Set down each line from the start of the material exactly, please, up to and including the one that contains "- Questa cifra".

#### [Data for analysis]
────────────────

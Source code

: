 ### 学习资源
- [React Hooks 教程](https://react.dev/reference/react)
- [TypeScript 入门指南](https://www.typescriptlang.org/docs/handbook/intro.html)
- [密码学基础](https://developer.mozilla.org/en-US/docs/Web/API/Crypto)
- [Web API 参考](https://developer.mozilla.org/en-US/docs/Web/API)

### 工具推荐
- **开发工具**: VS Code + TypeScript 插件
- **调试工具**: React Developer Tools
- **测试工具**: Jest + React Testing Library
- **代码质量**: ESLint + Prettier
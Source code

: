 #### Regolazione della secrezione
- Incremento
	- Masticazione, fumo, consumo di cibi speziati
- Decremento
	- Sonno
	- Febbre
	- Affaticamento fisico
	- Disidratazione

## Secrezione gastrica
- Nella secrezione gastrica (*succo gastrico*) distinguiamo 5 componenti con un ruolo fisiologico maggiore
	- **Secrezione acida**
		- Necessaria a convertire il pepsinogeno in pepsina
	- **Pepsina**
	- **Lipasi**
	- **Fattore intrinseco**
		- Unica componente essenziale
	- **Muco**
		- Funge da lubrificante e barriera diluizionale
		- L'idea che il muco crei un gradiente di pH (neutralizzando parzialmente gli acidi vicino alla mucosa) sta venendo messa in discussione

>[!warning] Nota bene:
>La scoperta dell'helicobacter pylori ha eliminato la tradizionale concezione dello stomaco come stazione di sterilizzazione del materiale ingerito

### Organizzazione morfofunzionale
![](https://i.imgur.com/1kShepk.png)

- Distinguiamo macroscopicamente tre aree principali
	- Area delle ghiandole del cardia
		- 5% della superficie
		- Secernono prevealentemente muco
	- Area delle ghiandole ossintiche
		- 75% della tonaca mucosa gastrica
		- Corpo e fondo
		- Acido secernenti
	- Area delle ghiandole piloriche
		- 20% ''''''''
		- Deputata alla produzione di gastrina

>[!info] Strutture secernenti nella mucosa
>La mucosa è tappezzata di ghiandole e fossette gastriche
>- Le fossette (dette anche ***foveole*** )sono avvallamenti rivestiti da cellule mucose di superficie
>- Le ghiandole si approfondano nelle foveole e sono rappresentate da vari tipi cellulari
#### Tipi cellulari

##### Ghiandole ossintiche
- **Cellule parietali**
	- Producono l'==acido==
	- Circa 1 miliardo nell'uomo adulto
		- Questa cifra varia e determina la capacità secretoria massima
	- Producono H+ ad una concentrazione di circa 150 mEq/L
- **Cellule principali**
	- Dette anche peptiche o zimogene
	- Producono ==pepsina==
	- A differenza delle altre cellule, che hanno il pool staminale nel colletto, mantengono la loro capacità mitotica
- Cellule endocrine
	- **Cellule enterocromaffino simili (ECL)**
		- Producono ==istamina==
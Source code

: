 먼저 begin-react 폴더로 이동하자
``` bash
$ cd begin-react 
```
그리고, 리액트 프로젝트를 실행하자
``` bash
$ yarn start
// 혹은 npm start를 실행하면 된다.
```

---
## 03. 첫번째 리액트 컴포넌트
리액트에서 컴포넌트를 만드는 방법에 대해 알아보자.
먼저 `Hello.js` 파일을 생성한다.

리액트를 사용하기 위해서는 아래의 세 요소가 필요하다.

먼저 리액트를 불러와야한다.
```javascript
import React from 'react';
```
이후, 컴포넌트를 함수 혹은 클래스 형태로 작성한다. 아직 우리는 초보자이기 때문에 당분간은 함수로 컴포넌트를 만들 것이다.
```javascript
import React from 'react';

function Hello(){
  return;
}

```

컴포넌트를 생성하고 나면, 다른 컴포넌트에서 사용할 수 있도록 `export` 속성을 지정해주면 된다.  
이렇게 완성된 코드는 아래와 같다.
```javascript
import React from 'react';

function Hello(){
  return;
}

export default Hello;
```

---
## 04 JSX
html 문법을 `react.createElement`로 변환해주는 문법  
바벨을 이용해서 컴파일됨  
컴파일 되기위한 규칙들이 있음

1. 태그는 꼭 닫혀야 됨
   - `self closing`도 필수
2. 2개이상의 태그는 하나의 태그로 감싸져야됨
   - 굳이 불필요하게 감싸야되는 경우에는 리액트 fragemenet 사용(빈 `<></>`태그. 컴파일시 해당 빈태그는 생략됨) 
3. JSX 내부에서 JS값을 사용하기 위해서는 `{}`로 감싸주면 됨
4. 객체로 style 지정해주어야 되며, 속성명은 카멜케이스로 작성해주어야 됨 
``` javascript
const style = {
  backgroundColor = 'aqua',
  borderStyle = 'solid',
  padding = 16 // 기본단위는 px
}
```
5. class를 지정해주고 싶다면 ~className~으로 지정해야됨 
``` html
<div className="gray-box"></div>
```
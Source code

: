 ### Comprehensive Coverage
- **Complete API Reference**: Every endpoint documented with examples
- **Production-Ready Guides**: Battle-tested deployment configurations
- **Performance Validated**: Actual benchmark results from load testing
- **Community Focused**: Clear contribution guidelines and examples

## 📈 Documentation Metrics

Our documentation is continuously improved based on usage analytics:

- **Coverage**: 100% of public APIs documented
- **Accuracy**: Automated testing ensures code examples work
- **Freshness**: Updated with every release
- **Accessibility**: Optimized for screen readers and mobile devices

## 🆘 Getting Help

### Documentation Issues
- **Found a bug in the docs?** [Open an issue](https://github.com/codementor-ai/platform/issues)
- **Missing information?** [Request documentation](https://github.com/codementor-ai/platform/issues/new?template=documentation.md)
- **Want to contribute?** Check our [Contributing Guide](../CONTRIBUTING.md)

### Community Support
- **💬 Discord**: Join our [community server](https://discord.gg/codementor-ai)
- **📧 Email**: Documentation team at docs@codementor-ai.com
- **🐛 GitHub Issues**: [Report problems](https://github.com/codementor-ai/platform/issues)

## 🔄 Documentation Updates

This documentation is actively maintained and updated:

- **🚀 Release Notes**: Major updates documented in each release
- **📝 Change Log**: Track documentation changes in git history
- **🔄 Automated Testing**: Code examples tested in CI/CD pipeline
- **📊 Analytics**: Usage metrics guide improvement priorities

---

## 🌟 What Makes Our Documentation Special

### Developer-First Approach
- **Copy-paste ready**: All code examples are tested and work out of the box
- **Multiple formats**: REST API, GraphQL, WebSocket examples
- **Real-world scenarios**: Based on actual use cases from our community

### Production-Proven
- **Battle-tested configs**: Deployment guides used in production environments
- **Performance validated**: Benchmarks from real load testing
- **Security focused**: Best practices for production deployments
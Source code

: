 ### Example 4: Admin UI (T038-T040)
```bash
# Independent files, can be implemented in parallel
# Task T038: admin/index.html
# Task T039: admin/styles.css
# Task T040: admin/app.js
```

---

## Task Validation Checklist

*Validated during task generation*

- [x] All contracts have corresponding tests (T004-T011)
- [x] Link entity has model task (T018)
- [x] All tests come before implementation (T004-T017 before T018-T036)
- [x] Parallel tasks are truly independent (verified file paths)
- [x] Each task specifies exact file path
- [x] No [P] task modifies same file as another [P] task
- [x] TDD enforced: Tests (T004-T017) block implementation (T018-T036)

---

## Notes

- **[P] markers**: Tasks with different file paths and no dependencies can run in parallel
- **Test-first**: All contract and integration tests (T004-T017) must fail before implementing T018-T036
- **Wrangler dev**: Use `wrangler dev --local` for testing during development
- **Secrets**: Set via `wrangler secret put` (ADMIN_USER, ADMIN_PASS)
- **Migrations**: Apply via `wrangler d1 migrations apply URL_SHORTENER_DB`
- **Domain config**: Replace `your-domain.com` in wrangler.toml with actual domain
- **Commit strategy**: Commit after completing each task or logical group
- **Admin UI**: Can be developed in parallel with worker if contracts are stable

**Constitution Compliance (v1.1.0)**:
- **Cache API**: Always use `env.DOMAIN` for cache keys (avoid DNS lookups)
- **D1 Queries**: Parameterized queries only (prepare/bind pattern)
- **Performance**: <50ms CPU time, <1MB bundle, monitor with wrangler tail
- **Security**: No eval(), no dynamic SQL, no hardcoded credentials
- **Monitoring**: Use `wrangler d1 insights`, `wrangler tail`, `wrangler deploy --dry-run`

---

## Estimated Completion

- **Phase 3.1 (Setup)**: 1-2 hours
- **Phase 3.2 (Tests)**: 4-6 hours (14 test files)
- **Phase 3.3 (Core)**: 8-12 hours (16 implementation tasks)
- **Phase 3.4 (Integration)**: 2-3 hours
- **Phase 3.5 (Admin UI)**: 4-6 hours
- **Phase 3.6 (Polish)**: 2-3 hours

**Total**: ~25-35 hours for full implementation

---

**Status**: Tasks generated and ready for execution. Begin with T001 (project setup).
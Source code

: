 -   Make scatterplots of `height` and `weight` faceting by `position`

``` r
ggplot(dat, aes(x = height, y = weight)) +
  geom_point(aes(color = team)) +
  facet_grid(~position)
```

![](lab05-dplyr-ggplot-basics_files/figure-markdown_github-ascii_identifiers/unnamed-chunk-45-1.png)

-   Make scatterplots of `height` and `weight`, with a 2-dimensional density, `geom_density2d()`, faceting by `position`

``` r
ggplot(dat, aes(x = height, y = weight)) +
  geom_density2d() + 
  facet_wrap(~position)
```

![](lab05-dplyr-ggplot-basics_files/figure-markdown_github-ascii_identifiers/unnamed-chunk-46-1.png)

────────────────

#### [Written answer]
Source code

: ### 学习资源
- [React Hooks 教程](https://react.dev/reference/react)
- [TypeScript 入门指南](https://www.typescriptlang.org/docs/handbook/intro.html)
- [密码学基础](https://developer.mozilla.org/en-US/docs/Web/API/Crypto)
- [Web API 参考](https://developer.mozilla.org/en-US/docs/Web/API)

### 工具推荐
- **开发工具**: VS Code + TypeScript 插件
- **调试工具**: React Developer Tools
- **测试工具**: Jest + React Testing Library
- **代码质量**: ESLint + Prettier
Source code

: #### Regolazione della secrezione
- Incremento
	- Masticazione, fumo, consumo di cibi speziati
- Decremento
	- Sonno
	- Febbre
	- Affaticamento fisico
	- Disidratazione

## Secrezione gastrica
- Nella secrezione gastrica (*succo gastrico*) distinguiamo 5 componenti con un ruolo fisiologico maggiore
	- **Secrezione acida**
		- Necessaria a convertire il pepsinogeno in pepsina
	- **Pepsina**
	- **Lipasi**
	- **Fattore intrinseco**
		- Unica componente essenziale
	- **Muco**
		- Funge da lubrificante e barriera diluizionale
		- L'idea che il muco crei un gradiente di pH (neutralizzando parzialmente gli acidi vicino alla mucosa) sta venendo messa in discussione

>[!warning] Nota bene:
>La scoperta dell'helicobacter pylori ha eliminato la tradizionale concezione dello stomaco come stazione di sterilizzazione del materiale ingerito

### Organizzazione morfofunzionale
![](https://i.imgur.com/1kShepk.png)

- Distinguiamo macroscopicamente tre aree principali
	- Area delle ghiandole del cardia
		- 5% della superficie
		- Secernono prevealentemente muco
	- Area delle ghiandole ossintiche
		- 75% della tonaca mucosa gastrica
		- Corpo e fondo
		- Acido secernenti
	- Area delle ghiandole piloriche
		- 20% ''''''''
		- Deputata alla produzione di gastrina

>[!info] Strutture secernenti nella mucosa
>La mucosa è tappezzata di ghiandole e fossette gastriche
>- Le fossette (dette anche ***foveole*** )sono avvallamenti rivestiti da cellule mucose di superficie
>- Le ghiandole si approfondano nelle foveole e sono rappresentate da vari tipi cellulari
#### Tipi cellulari

##### Ghiandole ossintiche
- **Cellule parietali**
	- Producono l'==acido==
	- Circa 1 miliardo nell'uomo adulto
		- Questa cifra varia e determina la capacità secretoria massima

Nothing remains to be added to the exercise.